Anyway, I'll keep posting up info when/if I come across more first-hand experiences. Cheers!








-Ceilidh


----------



## Ceilidh (Jan 7, 2004)

*Re: PBR Ultimate / Deluxe Plus ; Hawk HPS / Ceramic ; Pagid Blue info (Ceilidh)*

And, the solo conversation continues.....








The BMW 3-series folks seem to have the same concerns as some of us: they want a pad with reasonable performance, no noise, and as little dust as possible. Here's one of their discussions:
http://forum.e46fanatics.com/s...90957
(The interesting info (for us) is from about halfway on downwards....)
Once again, it looks like Hawk Ceramic and Axxis Deluxe Plus are very close in dust and initial bite, with the Axxis DP just a little cleaner and the Hawk Ceramic a little better gripping.
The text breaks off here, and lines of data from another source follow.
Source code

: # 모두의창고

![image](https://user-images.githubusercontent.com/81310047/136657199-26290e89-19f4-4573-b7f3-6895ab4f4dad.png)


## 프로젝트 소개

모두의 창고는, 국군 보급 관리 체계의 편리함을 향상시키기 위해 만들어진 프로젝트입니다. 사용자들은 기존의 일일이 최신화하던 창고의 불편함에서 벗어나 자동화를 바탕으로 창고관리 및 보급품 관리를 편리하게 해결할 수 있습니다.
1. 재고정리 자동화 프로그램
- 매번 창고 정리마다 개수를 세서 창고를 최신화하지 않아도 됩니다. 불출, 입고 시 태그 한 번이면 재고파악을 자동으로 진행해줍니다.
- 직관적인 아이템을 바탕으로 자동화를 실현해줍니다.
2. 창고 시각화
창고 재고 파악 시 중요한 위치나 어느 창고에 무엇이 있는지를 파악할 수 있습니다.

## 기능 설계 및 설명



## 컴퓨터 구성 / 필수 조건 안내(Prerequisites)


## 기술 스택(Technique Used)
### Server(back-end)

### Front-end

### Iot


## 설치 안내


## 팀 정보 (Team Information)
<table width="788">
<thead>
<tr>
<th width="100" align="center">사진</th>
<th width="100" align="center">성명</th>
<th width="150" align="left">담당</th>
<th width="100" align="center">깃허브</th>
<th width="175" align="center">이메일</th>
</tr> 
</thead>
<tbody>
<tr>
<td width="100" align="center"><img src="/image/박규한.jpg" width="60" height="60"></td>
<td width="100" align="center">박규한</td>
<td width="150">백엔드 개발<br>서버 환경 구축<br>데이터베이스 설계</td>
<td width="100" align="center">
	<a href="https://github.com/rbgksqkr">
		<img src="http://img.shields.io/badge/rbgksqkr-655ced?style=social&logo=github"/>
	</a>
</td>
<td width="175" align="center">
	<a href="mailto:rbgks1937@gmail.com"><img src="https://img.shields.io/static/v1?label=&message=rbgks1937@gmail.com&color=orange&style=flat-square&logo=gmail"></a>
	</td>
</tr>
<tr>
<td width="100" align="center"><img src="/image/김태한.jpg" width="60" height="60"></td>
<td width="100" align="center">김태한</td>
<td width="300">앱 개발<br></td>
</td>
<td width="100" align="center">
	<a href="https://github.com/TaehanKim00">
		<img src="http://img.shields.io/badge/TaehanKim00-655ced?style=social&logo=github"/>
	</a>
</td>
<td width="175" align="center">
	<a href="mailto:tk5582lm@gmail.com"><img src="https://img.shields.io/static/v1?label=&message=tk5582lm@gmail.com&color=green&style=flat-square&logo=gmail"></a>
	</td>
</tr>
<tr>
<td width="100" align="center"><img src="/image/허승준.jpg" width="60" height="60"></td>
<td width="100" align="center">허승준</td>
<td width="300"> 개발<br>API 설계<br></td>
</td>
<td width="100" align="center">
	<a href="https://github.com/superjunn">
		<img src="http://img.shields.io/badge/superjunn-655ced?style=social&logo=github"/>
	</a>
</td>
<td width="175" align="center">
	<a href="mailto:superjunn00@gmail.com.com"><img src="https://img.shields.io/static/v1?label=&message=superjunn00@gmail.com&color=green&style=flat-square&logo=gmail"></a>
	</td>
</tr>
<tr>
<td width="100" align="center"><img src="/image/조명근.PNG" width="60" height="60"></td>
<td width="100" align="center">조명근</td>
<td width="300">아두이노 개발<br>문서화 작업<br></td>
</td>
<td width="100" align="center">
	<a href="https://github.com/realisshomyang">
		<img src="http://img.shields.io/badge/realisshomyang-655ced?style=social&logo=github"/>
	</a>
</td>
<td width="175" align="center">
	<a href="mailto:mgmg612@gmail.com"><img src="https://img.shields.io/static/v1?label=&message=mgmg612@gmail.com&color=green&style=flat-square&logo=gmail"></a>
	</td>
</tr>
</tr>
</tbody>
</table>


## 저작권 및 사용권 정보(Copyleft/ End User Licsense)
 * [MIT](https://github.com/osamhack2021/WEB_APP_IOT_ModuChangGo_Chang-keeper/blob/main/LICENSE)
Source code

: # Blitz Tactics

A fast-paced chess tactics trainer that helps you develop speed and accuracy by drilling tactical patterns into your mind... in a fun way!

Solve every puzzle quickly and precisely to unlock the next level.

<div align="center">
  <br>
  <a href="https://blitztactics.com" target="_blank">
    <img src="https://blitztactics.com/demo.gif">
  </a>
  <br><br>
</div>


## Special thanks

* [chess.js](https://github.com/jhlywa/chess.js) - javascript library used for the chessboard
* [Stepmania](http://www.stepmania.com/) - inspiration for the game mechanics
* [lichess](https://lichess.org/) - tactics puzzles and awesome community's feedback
Hawk HPS comes next, with more dust and more bite, and then comes Axxis Ultimate with the most dust and the most bite (among Hawk Ceramic, HPS, Axxis DP, Axxis Ultimate).
Cheers folks!
- Ceilidh


----------



## phatvw (Aug 29, 2001)

*Re: PBR Ultimate / Deluxe Plus ; Hawk HPS / Ceramic ; Pagid Blue info (Ceilidh)*

Hey Ceilidh, looks like some interesting material you found. I'm going to have to read through it and think about it a bit before responding...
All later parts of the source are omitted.